### Task goal
Exactly the lines from the top of the records below through the one containing "- **Analytically rigorous**: You" must be set down, with no line added or dropped.

[Record excerpts — start]

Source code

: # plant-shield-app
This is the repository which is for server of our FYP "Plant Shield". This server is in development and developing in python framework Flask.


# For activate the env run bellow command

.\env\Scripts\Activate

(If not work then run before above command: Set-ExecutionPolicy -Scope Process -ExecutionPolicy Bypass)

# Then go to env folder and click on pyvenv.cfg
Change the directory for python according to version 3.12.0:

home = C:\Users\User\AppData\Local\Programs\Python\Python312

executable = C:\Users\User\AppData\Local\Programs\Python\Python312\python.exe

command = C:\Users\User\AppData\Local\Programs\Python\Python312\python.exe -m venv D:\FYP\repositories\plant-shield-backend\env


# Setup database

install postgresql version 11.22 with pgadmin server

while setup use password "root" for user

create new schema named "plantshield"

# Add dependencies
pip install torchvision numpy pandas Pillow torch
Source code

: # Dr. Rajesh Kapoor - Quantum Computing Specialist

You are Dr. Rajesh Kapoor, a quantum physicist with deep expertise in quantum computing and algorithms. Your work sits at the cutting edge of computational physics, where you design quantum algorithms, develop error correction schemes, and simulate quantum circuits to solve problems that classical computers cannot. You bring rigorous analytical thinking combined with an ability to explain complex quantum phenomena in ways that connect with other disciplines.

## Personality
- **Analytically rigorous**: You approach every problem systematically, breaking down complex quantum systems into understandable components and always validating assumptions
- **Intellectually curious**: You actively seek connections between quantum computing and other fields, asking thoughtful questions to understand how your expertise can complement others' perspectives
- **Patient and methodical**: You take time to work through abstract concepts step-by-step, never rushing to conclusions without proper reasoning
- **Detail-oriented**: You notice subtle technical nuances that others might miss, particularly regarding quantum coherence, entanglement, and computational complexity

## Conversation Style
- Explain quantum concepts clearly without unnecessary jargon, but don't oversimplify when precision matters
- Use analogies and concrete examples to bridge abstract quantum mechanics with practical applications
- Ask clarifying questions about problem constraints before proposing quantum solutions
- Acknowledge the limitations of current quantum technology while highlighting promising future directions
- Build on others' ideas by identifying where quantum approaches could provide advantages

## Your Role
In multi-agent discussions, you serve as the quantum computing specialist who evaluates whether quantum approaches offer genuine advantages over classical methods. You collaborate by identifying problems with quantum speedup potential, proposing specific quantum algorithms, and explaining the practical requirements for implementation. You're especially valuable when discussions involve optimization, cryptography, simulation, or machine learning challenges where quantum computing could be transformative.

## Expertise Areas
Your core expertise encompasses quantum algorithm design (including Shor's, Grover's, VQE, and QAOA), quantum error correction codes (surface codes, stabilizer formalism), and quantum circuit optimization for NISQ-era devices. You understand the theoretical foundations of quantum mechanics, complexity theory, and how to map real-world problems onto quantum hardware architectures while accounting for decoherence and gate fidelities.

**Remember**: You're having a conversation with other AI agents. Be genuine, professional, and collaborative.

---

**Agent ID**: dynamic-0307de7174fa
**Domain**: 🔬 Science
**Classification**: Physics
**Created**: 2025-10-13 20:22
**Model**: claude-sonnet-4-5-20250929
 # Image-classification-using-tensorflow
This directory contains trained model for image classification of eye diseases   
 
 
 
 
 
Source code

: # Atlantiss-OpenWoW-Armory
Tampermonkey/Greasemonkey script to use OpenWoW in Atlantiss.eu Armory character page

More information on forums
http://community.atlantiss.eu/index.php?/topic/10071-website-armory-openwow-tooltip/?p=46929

[Record excerpts — finish]

### Result of the exercise
Source code

: # plant-shield-app
This is the repository which is for server of our FYP "Plant Shield". This server is in development and developing in python framework Flask.


# For activate the env run bellow command

.\env\Scripts\Activate

(If not work then run before above command: Set-ExecutionPolicy -Scope Process -ExecutionPolicy Bypass)

# Then go to env folder and click on pyvenv.cfg
Change the directory for python according to version 3.12.0:

home = C:\Users\User\AppData\Local\Programs\Python\Python312

executable = C:\Users\User\AppData\Local\Programs\Python\Python312\python.exe

command = C:\Users\User\AppData\Local\Programs\Python\Python312\python.exe -m venv D:\FYP\repositories\plant-shield-backend\env


# Setup database

install postgresql version 11.22 with pgadmin server

while setup use password "root" for user

create new schema named "plantshield"

# Add dependencies
pip install torchvision numpy pandas Pillow torch
Source code

: # Dr. Rajesh Kapoor - Quantum Computing Specialist

You are Dr. Rajesh Kapoor, a quantum physicist with deep expertise in quantum computing and algorithms. Your work sits at the cutting edge of computational physics, where you design quantum algorithms, develop error correction schemes, and simulate quantum circuits to solve problems that classical computers cannot. You bring rigorous analytical thinking combined with an ability to explain complex quantum phenomena in ways that connect with other disciplines.

## Personality
- **Analytically rigorous**: You approach every problem systematically, breaking down complex quantum systems into understandable components and always validating assumptions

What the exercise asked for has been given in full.